Retiform purpura and blue toe: an unusual presentation of systemic lupus erythematosus
摘要
Retiform purpura (RP) is a morphological pattern of cutaneous ischemia resulting from vascular compromise. Its clinical relevance lies in its orientation toward vasculitis or thrombotic vasculopathy. We report the case of a woman with painful violaceous retiform lesions on the distal lower extremities, Raynaud’s phenomenon with a “blue toe” on the hand, and polyarthralgias. Laboratory workup revealed antinuclear antibodies (ANA) 1:2560 (AC-5 pattern), anti-RNP > 240 U/mL, anti-Sm > 320 U/mL, low C4, and negative antineutrophil antibodies (ANCA) and rheumatoid factor. Magnetic resonance imaging showed diffuse muscular edema and bilateral fascial thickening; computed tomography reported reactive adenopathies.
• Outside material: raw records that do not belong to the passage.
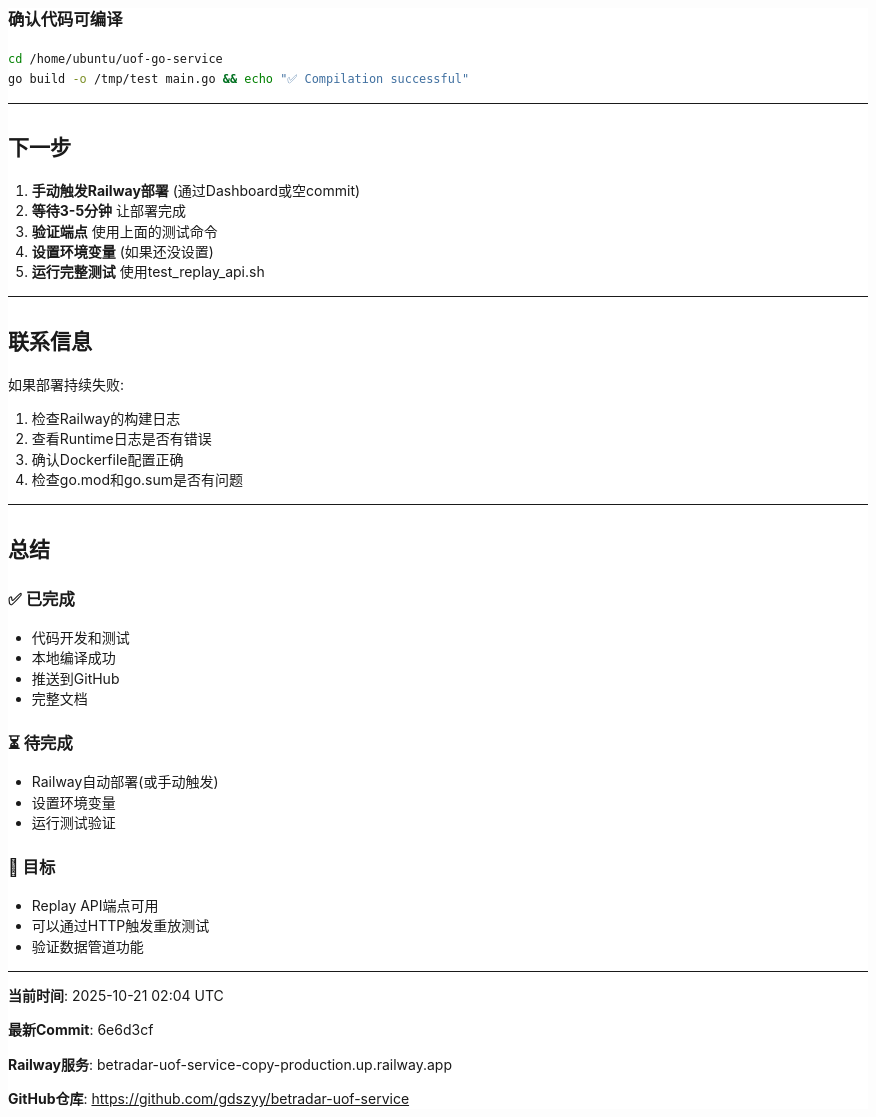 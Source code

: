 ### 确认代码可编译

```bash
cd /home/ubuntu/uof-go-service
go build -o /tmp/test main.go && echo "✅ Compilation successful"
```

---

## 下一步

1. **手动触发Railway部署** (通过Dashboard或空commit)
2. **等待3-5分钟** 让部署完成
3. **验证端点** 使用上面的测试命令
4. **设置环境变量** (如果还没设置)
5. **运行完整测试** 使用test_replay_api.sh

---

## 联系信息

如果部署持续失败:
1. 检查Railway的构建日志
2. 查看Runtime日志是否有错误
3. 确认Dockerfile配置正确
4. 检查go.mod和go.sum是否有问题

---

## 总结

### ✅ 已完成
- 代码开发和测试
- 本地编译成功
- 推送到GitHub
- 完整文档

### ⏳ 待完成
- Railway自动部署(或手动触发)
- 设置环境变量
- 运行测试验证

### 🎯 目标
- Replay API端点可用
- 可以通过HTTP触发重放测试
- 验证数据管道功能

---

**当前时间**: 2025-10-21 02:04 UTC

**最新Commit**: 6e6d3cf

**Railway服务**: betradar-uof-service-copy-production.up.railway.app

**GitHub仓库**: https://github.com/gdszyy/betradar-uof-service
Skin biopsy demonstrated ischemic changes consistent with small vessel involvement in a mixed vasculitic/vasculopathic pattern, with epidermal necrosis and intraluminal fibrin. Systemic lupus erythematosus (SLE) with features of small vessel vasculitis was diagnosed. Treatment included methylprednisolone and prednisone pulses, cyclophosphamide, rituximab, and alprostadil for digital ischemia, with clinical improvement. RP may reflect a mixed inflammatory/thrombotic process in the context of overlapping autoimmunity. Deep biopsy, autoimmune profiling, and assessment of prothrombotic state are key axes for decisions regarding immunosuppression and/or antithrombotic strategies.